→ Description of the task: Read the data below line by line and copy each one with "Note" in it.

Rendered images with source text

____

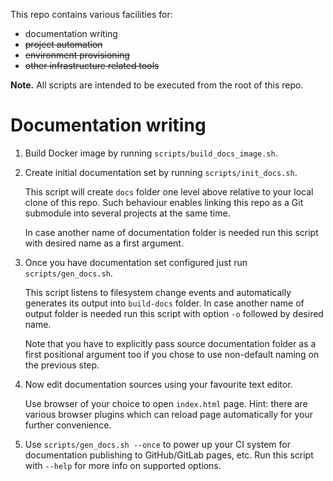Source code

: This repo contains various facilities for:

* documentation writing
* ~~project automation~~
* ~~environment provisioning~~
* ~~other infrastructure related tools~~


**Note.** All scripts are intended to be executed from the root of this repo.


# Documentation writing

1. Build Docker image by running `scripts/build_docs_image.sh`.

1. Create initial documentation set by running `scripts/init_docs.sh`.

   This script will create `docs` folder one level above relative to your local clone of this
   repo. Such behaviour enables linking this repo as a Git submodule into several projects at
   the same time.

   In case another name of documentation folder is needed run this script with desired name
   as a first argument.

1. Once you have documentation set configured just run `scripts/gen_docs.sh`.

   This script listens to filesystem change events and automatically generates its output into
   `build-docs` folder. In case another name of output folder is needed run this script with
   option `-o` followed by desired name.

   Note that you have to explicitly pass source documentation folder as a first positional
   argument too if you chose to use non-default naming on the previous step.

1. Now edit documentation sources using your favourite text editor.

   Use browser of your choice to open `index.html` page. Hint: there are various browser
   plugins which can reload page automatically for your further convenience.

1. Use `scripts/gen_docs.sh --once` to power up your CI system for documentation publishing
   to GitHub/GitLab pages, etc. Run this script with `--help` for more info on supported
   options.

____

→ Output for this exercise:
**Note.** All scripts are intended to be executed from the root of this repo.
   Note that you have to explicitly pass source documentation folder as a first positional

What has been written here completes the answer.